Stored dataset items:
━━━━━━━━━━━━━━━━━━━━━━━━━━━━━━

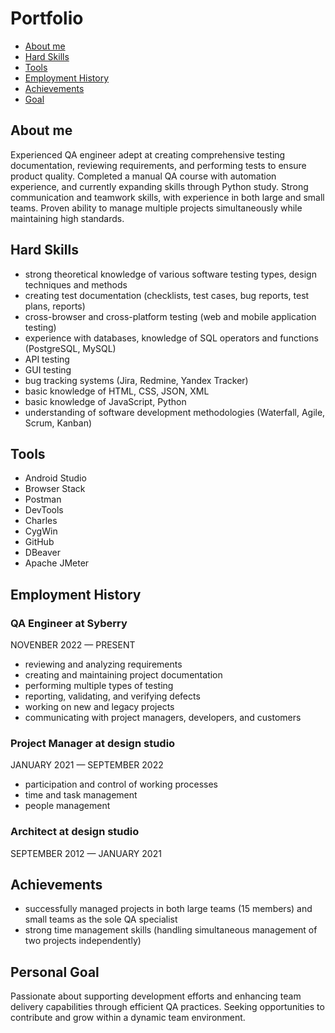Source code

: # Portfolio

- [About me](#about-me)
- [Hard Skills](#hard-skills)
- [Tools](#tools)
- [Employment History](#employment-history)
- [Achievements](#achievements)
- [Goal](#goal)

## About me

Experienced QA engineer adept at creating comprehensive testing documentation, reviewing requirements, and performing tests to ensure product quality. 
Completed a manual QA course with automation experience, and currently expanding skills through Python study. Strong communication and teamwork skills, with experience in both large and small teams. Proven ability to manage multiple projects simultaneously while maintaining high standards.

## Hard Skills

- strong theoretical knowledge of various software testing types, design techniques and methods
- creating test documentation (checklists, test cases, bug reports, test plans, reports)
- cross-browser and cross-platform testing (web and mobile application testing)
- experience with databases, knowledge of SQL operators and functions (PostgreSQL, MySQL)
- API testing
- GUI testing
- bug tracking systems (Jira, Redmine, Yandex Tracker)
- basic knowledge of HTML, CSS, JSON, XML
- basic knowledge of JavaScript, Python 
- understanding of software development methodologies (Waterfall, Agile, Scrum, Kanban)

## Tools

- Android Studio 
- Browser Stack
- Postman 
- DevTools 
- Charles 
- CygWin
- GitHub
- DBeaver
- Apache JMeter

## Employment History

### QA Engineer at Syberry  
NOVENBER 2022 — PRESENT
- reviewing and analyzing requirements
- creating and maintaining project documentation
- performing multiple types of testing 
- reporting, validating, and verifying defects
- working on new and legacy projects
- communicating with project managers, developers, and customers
 
### Project Manager at design studio  
JANUARY 2021 — SEPTEMBER 2022
- participation and control of working processes
- time and task management
- people management
 
### Architect at design studio  
SEPTEMBER 2012 — JANUARY 2021

## Achievements

- successfully managed projects in both large teams (15 members) and small teams as the sole QA specialist
- strong time management skills (handling simultaneous management of two projects independently)

## Personal Goal

Passionate about supporting development efforts and enhancing team delivery capabilities through efficient QA practices. 
Seeking opportunities to contribute and grow within a dynamic team environment.


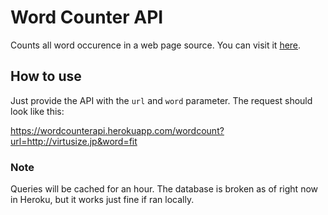 # Word Counter API

Counts all word occurence in a web page source. You can visit it [here](https://wordcounterapi.herokuapp.com).

## How to use

Just provide the API with the `url` and `word` parameter. The request should look like this:

https://wordcounterapi.herokuapp.com/wordcount?url=http://virtusize.jp&word=fit


### Note

Queries will be cached for an hour.
The database is broken as of right now in Heroku, but it works just fine if ran locally.
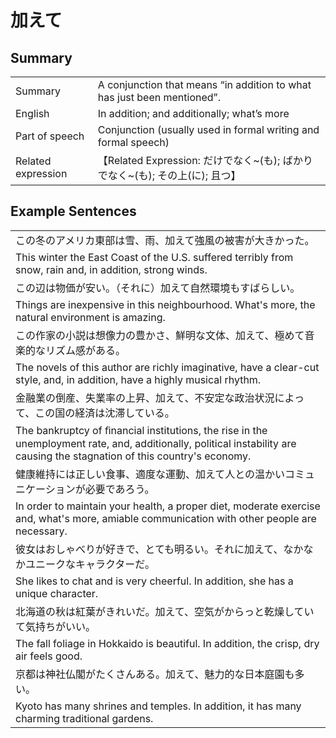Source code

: # 加えて

## Summary

<table><tr>   <td>Summary</td>   <td>A conjunction that means “in addition to what has just been mentioned”.</td></tr><tr>   <td>English</td>   <td>In addition; and additionally; what’s more</td></tr><tr>   <td>Part of speech</td>   <td>Conjunction (usually used in formal writing and formal speech)</td></tr><tr>   <td>Related expression</td>   <td>【Related Expression: だけでなく~(も); ばかりでなく~(も); その上(に); 且つ】</td></tr></table>

## Example Sentences

<table><tr><td>この冬のアメリカ東部は雪、雨、加えて強風の被害が大きかった。</td></tr><tr><td>This winter the East Coast of the U.S. suffered terribly from snow, rain and, in addition, strong winds.</td></tr><tr><td>この辺は物価が安い。（それに）加えて自然環境もすばらしい。</td></tr><tr><td>Things are inexpensive in this neighbourhood. What's more, the natural environment is amazing.</td></tr><tr><td>この作家の小説は想像力の豊かさ、鮮明な文体、加えて、極めて音楽的なリズム感がある。</td></tr><tr><td>The novels of this author are richly imaginative, have a clear-cut style, and, in addition, have a highly musical rhythm.</td></tr><tr><td>金融業の倒産、失業率の上昇、加えて、不安定な政治状況によって、この国の経済は沈滞している。</td></tr><tr><td>The bankruptcy of ﬁnancial institutions, the rise in the unemployment rate, and, additionally, political instability are causing the stagnation of this country's economy.</td></tr><tr><td>健康維持には正しい食事、適度な運動、加えて人との温かいコミュニケーションが必要であろう。</td></tr><tr><td>In order to maintain your health, a proper diet, moderate exercise and, what's more, amiable communication with other people are necessary.</td></tr><tr><td>彼女はおしゃべりが好きで、とても明るい。それに加えて、なかなかユニークなキャラクターだ。</td></tr><tr><td>She likes to chat and is very cheerful. In addition, she has a unique character.</td></tr><tr><td>北海道の秋は紅葉がきれいだ。加えて、空気がからっと乾燥していて気持ちがいい。</td></tr><tr><td>The fall foliage in Hokkaido is beautiful. In addition, the crisp, dry air feels good.</td></tr><tr><td>京都は神社仏閣がたくさんある。加えて、魅力的な日本庭園も多い。</td></tr><tr><td>Kyoto has many shrines and temples. In addition, it has many charming traditional gardens.</td></tr></table>

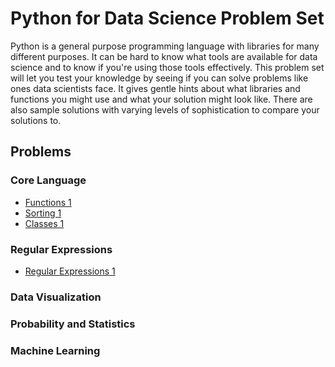 # Python for Data Science Problem Set

Python is a general purpose programming language with libraries for many different purposes. It can be hard to know what tools are available for data science and to know if you're using those tools effectively. This problem set will let you test your knowledge by seeing if you can solve problems like ones data scientists face. It gives gentle hints about what libraries and functions you might use and what your solution might look like. There are also sample solutions with varying levels of sophistication to compare your solutions to.

## Problems

### Core Language
- [Functions 1](problems/functions_1/problem.py)
- [Sorting 1](problems/sorting_1/problem.py)
- [Classes 1](problems/classes_1/problem.py)

### Regular Expressions
- [Regular Expressions 1](problems/regular_expressions_1/problem.py)

### Data Visualization

### Probability and Statistics

### Machine Learning
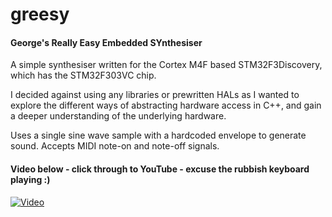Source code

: # greesy
#### George's Really Easy Embedded SYnthesiser

A simple synthesiser written for the Cortex M4F based STM32F3Discovery, which has the STM32F303VC chip.

I decided against using any libraries or prewritten HALs as I wanted to explore the different ways of abstracting hardware access in C++, and gain a deeper understanding of the underlying hardware.

Uses a single sine wave sample with a hardcoded envelope to generate sound. Accepts MIDI note-on and note-off signals.

#### Video below - click through to YouTube - excuse the rubbish keyboard playing :)

[![Video](https://img.youtube.com/vi/hqPZdQX19pI/maxresdefault.jpg)](https://youtu.be/hqPZdQX19pI)
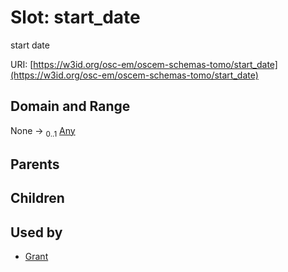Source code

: 
# Slot: start_date

start date

URI: [https://w3id.org/osc-em/oscem-schemas-tomo/start_date](https://w3id.org/osc-em/oscem-schemas-tomo/start_date)


## Domain and Range

None &#8594;  <sub>0..1</sub> [Any](Any.md)

## Parents


## Children


## Used by

 * [Grant](Grant.md)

━━━━━━━━━━━━━━━━━━━━━━━━━━━━━━

HOW TO COMPLETE THIS TASK: Which lines in the entries above contain "teams"? Pull each of them out.

SOLUTION BELOW:
Completed a manual QA course with automation experience, and currently expanding skills through Python study. Strong communication and teamwork skills, with experience in both large and small teams. Proven ability to manage multiple projects simultaneously while maintaining high standards.
- successfully managed projects in both large teams (15 members) and small teams as the sole QA specialist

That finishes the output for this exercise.